▶ DATA SUPPLIED
_ _ _ _

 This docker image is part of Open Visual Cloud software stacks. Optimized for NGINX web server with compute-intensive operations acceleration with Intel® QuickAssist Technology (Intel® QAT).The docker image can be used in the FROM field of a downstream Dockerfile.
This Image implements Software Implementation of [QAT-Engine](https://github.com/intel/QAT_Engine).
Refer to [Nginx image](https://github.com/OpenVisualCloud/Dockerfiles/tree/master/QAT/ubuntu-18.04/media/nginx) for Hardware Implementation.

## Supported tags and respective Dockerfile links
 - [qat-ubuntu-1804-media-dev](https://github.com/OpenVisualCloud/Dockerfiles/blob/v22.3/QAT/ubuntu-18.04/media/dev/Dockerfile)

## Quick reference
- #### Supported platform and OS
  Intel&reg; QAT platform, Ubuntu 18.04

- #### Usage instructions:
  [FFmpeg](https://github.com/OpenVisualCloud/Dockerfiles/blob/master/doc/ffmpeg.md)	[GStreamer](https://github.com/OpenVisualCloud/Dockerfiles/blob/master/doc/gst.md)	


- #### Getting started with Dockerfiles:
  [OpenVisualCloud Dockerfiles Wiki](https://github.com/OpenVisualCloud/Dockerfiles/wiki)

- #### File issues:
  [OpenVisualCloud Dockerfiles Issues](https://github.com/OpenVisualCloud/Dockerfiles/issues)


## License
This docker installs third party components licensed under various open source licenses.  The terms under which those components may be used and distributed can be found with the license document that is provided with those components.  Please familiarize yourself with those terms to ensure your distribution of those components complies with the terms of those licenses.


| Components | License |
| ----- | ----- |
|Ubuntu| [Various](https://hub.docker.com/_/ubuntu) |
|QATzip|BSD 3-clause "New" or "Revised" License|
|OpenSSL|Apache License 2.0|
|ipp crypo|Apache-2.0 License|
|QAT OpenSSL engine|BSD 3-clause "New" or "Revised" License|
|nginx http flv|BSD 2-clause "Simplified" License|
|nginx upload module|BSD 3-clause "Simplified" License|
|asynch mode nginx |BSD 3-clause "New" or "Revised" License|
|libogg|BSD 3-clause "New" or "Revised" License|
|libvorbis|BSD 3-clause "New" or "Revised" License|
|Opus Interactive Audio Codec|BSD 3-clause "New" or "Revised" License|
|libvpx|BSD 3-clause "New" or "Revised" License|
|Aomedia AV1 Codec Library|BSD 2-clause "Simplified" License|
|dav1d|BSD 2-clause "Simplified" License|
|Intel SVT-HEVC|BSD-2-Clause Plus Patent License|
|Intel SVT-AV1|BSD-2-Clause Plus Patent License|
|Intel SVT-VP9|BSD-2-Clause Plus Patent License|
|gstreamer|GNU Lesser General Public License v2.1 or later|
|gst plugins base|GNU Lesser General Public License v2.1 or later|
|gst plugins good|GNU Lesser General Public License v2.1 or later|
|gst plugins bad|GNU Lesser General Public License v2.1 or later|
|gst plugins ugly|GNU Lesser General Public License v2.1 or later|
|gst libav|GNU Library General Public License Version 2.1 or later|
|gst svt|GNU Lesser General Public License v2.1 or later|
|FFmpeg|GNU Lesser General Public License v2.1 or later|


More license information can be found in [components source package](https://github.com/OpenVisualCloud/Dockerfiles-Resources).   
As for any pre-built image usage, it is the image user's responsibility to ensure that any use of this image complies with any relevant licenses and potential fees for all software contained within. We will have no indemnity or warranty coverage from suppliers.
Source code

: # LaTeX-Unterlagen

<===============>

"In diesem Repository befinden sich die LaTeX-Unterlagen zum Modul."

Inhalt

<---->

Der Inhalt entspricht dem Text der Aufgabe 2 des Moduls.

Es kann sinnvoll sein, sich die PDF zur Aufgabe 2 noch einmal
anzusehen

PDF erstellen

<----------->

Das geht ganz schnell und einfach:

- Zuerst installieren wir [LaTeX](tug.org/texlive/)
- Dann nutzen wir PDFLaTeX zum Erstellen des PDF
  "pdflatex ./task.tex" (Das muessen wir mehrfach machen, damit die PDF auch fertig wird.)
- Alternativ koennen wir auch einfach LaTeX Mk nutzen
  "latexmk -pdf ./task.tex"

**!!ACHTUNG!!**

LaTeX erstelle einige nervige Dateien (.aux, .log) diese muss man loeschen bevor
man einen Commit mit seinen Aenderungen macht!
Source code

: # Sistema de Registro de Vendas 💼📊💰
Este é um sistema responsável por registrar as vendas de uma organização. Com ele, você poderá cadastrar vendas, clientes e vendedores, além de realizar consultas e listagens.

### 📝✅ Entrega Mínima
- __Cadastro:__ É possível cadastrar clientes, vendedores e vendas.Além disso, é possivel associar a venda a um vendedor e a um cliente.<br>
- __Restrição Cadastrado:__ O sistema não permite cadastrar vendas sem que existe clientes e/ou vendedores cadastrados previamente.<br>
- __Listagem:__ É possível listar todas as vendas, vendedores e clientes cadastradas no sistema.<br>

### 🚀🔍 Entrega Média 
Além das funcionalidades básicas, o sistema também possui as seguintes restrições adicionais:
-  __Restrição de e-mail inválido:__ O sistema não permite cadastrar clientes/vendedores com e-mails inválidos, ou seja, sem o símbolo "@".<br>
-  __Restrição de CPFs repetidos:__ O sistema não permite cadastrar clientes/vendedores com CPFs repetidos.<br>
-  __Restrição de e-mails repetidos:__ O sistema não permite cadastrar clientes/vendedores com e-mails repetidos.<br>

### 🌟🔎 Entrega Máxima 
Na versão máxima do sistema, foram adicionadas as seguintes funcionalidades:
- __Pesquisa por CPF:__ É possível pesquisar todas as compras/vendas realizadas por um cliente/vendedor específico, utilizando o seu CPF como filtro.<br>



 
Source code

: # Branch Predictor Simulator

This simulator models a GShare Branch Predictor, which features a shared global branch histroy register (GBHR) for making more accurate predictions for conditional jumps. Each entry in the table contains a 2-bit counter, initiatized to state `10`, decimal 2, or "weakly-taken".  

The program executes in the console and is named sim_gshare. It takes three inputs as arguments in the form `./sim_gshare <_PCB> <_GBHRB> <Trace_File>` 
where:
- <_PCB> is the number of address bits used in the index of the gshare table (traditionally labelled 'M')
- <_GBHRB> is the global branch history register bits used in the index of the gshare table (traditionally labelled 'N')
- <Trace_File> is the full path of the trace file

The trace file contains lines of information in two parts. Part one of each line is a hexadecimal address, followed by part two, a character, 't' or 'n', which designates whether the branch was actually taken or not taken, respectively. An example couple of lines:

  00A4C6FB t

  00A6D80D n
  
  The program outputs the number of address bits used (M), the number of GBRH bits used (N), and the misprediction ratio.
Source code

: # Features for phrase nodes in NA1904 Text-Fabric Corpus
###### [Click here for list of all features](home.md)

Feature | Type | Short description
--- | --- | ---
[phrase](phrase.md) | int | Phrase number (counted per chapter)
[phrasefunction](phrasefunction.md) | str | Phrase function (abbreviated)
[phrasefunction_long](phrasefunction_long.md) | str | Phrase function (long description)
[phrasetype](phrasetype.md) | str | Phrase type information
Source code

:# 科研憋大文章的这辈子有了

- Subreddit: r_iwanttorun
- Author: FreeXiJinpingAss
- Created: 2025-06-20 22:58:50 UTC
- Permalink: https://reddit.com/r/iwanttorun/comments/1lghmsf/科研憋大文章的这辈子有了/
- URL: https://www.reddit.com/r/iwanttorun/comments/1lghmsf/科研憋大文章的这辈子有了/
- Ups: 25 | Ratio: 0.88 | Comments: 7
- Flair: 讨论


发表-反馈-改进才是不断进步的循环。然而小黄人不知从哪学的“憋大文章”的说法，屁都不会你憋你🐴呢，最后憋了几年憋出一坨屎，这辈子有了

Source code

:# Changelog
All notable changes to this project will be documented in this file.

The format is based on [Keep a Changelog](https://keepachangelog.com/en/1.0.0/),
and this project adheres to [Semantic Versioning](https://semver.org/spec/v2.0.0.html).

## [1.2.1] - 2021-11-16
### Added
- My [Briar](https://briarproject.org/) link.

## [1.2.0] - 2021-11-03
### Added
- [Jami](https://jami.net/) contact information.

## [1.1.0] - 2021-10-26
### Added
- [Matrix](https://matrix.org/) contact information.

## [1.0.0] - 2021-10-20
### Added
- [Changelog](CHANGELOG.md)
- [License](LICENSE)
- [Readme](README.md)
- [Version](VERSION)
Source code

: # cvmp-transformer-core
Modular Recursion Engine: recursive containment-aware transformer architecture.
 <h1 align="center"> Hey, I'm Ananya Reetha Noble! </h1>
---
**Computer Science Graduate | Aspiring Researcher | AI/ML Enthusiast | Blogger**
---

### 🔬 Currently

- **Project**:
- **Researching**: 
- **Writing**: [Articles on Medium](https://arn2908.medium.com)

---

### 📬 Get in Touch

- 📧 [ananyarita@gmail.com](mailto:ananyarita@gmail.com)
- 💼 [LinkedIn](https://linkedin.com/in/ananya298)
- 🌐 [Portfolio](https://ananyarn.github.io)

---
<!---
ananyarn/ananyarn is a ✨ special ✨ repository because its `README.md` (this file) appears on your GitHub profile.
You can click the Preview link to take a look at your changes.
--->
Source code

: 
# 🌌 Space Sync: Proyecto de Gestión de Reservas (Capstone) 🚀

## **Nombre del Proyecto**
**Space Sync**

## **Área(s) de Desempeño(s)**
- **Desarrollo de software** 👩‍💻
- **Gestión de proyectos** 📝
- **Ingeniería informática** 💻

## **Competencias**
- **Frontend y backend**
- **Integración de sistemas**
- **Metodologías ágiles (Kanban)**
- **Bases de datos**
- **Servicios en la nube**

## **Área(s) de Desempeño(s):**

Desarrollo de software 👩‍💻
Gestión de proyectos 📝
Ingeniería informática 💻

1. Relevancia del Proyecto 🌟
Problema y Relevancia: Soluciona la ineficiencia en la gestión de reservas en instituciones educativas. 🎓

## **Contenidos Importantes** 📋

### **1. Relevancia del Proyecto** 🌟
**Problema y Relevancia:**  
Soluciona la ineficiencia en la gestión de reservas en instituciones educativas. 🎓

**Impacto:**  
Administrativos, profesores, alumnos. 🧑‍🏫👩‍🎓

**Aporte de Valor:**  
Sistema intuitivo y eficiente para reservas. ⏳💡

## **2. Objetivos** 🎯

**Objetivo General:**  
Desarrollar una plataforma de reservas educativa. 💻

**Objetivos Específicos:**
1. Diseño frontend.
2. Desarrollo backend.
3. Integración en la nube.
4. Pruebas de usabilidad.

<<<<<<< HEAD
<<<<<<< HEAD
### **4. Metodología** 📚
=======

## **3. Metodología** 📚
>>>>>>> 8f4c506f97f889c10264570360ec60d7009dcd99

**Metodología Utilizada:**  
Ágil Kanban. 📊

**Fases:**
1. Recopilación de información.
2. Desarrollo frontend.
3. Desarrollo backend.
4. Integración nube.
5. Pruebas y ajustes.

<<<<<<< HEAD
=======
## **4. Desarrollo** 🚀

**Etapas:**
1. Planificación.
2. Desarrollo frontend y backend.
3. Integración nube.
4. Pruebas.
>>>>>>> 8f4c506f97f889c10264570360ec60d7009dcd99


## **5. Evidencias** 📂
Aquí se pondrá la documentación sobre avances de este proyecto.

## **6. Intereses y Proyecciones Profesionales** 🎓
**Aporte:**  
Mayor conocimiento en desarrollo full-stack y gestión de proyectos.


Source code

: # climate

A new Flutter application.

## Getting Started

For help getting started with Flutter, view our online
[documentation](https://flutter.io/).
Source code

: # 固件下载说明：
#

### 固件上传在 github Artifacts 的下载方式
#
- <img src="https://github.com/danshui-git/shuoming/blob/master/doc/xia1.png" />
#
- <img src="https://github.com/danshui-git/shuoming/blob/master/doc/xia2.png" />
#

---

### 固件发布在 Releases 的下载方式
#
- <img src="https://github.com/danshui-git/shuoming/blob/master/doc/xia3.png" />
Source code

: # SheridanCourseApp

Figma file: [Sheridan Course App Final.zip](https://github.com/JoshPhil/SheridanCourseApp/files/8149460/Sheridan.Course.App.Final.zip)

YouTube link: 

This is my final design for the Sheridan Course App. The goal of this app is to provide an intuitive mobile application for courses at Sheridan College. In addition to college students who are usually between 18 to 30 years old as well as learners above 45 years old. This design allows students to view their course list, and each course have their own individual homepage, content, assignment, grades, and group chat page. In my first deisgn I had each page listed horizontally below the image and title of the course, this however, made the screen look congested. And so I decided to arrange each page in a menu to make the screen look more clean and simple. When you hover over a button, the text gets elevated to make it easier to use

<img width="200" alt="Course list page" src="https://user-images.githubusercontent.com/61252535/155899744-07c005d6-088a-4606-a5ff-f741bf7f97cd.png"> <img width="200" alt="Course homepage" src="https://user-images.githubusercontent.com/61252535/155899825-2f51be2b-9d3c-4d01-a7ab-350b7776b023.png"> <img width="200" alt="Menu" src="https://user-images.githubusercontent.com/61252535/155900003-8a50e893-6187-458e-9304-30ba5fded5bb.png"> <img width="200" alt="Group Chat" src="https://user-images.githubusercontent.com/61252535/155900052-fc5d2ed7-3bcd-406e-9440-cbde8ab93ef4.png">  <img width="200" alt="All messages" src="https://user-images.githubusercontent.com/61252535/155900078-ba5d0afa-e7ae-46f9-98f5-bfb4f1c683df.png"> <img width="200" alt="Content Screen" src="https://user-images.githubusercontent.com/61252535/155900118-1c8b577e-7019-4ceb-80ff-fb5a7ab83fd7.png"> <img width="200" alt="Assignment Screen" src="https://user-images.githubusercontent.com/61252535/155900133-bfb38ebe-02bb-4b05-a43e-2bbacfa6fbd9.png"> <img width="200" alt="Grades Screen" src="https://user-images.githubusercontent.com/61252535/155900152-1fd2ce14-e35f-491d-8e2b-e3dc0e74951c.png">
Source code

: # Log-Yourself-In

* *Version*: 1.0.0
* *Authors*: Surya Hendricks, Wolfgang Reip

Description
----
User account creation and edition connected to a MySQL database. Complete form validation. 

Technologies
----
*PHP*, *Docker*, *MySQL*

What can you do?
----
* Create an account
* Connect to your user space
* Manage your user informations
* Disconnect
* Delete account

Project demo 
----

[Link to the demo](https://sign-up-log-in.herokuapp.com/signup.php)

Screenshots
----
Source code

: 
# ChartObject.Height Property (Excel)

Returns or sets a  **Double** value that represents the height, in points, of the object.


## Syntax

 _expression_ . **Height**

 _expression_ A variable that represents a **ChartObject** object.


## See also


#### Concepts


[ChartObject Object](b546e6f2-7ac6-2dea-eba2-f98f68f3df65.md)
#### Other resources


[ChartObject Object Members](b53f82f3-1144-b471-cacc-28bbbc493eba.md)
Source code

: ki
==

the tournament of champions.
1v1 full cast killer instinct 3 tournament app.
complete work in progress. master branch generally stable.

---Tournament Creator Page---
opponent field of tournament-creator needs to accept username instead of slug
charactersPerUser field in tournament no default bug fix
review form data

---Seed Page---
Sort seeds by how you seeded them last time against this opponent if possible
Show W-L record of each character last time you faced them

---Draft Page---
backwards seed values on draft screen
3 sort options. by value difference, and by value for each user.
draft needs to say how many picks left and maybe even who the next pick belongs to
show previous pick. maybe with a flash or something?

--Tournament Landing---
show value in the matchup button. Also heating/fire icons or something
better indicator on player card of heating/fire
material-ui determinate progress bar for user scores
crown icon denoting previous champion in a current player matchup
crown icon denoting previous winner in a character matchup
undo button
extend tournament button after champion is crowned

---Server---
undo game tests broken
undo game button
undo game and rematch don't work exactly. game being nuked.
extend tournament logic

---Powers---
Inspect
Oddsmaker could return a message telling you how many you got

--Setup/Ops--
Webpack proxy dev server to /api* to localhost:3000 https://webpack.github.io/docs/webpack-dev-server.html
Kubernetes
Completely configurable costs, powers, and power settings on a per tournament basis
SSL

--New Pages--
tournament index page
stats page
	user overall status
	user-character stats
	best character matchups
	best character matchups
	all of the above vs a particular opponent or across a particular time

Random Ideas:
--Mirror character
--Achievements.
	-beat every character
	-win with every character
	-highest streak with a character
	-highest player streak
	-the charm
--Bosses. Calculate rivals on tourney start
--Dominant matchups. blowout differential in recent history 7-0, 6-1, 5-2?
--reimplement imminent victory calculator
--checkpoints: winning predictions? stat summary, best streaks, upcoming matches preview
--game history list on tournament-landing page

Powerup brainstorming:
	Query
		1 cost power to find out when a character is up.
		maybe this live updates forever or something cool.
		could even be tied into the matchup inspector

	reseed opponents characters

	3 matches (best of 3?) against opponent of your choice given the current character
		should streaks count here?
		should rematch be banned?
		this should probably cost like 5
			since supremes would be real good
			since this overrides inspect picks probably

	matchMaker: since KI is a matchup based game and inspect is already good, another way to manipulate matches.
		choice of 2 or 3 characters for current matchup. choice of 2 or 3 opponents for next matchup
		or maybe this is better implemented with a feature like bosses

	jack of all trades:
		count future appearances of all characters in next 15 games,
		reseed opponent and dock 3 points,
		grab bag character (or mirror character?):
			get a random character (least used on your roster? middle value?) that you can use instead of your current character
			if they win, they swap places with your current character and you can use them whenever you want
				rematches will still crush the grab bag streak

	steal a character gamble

_ _ _ _

▶ WHAT THIS TASK INVOLVES
In the records above, find each line that mentions the word "contains", and copy it.

▶ PROBLEM SOLUTION
This simulator models a GShare Branch Predictor, which features a shared global branch histroy register (GBHR) for making more accurate predictions for conditional jumps. Each entry in the table contains a 2-bit counter, initiatized to state `10`, decimal 2, or "weakly-taken".  
The trace file contains lines of information in two parts. Part one of each line is a hexadecimal address, followed by part two, a character, 't' or 'n', which designates whether the branch was actually taken or not taken, respectively. An example couple of lines:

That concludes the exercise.